Question

A particle of mass $0.5\text{ kg}$ undergoes a collision where its velocity changes from $4\hat{i}\text{ m/s}$ to $-3\hat{j}\text{ m/s}$. The magnitude of impulse imparted to the particle is:

• A. 2.5 N s
• B. 3.5 N s
• C. 1.5 N s
• D. 5.0 N s Correct Answer: (A) 2.5 N s

Hint:

Whenever you see a vector velocity shift from a pure horizontal component ($4\hat{i}$) to a pure vertical component ($-3\hat{j}$), look for the classic 3-4-5 right triangle pattern! The net magnitude of the change is instantly $5\text{ m/s}$. Multiplying this total velocity swing by a mass of $0.5\text{ kg}$ (which means dividing by 2) yields 2.5 N s within seconds!

Answer 1

The Correct Option is A

Step 1: Understanding the Concept:
When an object experiences a sudden force, such as during a collision, it undergoes a rapid change in its motion. In classical mechanics, this event is described by the Impulse-Momentum Theorem. The total impulse ($\vec{J}$) delivered to a particle equals its net change in linear momentum ($\Delta \vec{p}$). Because velocity and momentum are vector quantities possessing both directional orientation and numeric value, tracking a multi-dimensional change requires proper vector subtraction rather than basic scalar math.

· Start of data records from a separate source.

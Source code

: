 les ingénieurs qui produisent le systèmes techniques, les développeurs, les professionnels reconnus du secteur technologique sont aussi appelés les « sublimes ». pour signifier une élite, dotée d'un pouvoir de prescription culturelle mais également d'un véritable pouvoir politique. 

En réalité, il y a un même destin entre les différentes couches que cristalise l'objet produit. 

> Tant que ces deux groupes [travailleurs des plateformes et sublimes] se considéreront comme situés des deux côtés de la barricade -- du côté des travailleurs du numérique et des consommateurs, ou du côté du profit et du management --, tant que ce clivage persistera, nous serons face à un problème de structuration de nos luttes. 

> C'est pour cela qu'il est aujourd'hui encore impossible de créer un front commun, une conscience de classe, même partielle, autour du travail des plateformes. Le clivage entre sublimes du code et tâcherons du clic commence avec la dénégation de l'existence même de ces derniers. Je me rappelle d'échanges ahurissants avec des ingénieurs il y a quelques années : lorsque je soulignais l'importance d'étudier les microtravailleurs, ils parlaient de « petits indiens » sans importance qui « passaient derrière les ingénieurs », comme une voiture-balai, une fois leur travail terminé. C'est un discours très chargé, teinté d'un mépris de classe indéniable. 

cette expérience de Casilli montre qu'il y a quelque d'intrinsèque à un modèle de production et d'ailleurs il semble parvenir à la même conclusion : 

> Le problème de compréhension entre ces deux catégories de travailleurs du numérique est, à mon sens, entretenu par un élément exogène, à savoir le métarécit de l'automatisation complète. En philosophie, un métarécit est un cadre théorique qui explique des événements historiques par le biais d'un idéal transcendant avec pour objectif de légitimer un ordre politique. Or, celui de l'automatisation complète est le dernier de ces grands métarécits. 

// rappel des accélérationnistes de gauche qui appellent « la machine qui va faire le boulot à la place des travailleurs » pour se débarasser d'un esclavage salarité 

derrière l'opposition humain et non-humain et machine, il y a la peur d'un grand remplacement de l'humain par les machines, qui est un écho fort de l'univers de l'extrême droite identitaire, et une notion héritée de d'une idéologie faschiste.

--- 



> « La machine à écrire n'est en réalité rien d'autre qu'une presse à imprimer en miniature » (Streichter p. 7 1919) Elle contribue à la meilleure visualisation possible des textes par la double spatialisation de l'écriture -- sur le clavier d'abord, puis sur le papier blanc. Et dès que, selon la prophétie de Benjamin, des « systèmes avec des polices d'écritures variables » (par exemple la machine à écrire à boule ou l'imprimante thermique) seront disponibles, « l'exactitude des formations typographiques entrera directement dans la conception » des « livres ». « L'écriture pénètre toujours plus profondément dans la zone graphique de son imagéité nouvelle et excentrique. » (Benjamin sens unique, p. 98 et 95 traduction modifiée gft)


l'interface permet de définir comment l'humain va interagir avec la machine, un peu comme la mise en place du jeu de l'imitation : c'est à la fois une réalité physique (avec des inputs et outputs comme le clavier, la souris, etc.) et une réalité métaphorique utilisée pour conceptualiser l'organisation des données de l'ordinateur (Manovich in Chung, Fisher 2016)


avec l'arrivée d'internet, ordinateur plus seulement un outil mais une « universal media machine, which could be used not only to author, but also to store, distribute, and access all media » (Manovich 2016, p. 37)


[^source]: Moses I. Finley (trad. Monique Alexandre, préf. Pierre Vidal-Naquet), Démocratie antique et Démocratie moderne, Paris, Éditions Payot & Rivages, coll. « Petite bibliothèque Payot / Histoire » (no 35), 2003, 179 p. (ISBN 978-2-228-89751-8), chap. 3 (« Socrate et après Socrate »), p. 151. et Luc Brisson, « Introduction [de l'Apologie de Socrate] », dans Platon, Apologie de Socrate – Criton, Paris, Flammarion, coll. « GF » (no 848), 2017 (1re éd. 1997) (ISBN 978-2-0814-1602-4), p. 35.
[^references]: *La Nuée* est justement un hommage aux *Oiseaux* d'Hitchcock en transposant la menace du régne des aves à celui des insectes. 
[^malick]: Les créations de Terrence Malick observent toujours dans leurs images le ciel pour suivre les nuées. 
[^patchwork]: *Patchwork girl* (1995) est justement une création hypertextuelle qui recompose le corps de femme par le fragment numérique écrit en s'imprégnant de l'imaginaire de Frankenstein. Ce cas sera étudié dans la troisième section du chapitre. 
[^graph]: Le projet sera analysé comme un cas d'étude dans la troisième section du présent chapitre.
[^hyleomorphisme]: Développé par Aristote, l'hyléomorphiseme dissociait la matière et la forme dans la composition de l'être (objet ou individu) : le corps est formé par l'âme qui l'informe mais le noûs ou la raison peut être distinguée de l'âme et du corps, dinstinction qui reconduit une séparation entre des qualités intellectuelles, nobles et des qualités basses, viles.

Step 2: Key Formula or Approach:
The formulas governing vector impulse and momentum are: 1. Linear Momentum ($\vec{p}$): $$ \vec{p} = m\vec{v} $$ 2. Impulse-Momentum Theorem: $$ \vec{J} = \Delta \vec{p} = \vec{p}_f - \vec{p}_i = m(\vec{v}_f - \vec{v}_i) $$ 3. Vector Magnitude: For any vector $\vec{A} = A_x\hat{i} + A_y\hat{j}$, its absolute magnitude is: $$ |\vec{A}| = \sqrt{A_x^2 + A_y^2} $$ Let's extract the variables provided: - Mass of the particle ($m$) = $0.5\text{ kg}$ - Initial velocity vector ($\vec{v}_i$) = $4\hat{i}\text{ m/s}$ - Final velocity vector ($\vec{v}_f$) = $-3\hat{j}\text{ m/s}$

Step 3: Detailed Explanation:
Let's construct and solve the vector equation systematically: 1. Calculate the change in velocity vector ($\Delta \vec{v}$): $$ \Delta \vec{v} = \vec{v}_f - \vec{v}_i = (-3\hat{j}) - (4\hat{i}) = -4\hat{i} - 3\hat{j}\text{ m/s} $$ 2. Calculate the absolute magnitude of this change in velocity ($|\Delta \vec{v}|$): Using the Pythagorean theorem for perpendicular vector components: $$ |\Delta \vec{v}| = \sqrt{(-4)^2 + (-3)^2} = \sqrt{16 + 9} = \sqrt{25} = 5\text{ m/s} $$ 3. Calculate the magnitude of the imparted impulse ($|\vec{J}|$): Multiply the mass by the calculated velocity change magnitude: $$ |\vec{J}| = m \times |\Delta \vec{v}| = 0.5\text{ kg} \times 5\text{ m/s} = 2.5\text{ N s} $$ The evaluated impulse magnitude is exactly $2.5\text{ N s}$, matching option (A).

Step 4: Final Answer:
The magnitude of the impulse imparted to the particle is $2.5\text{ N s}$.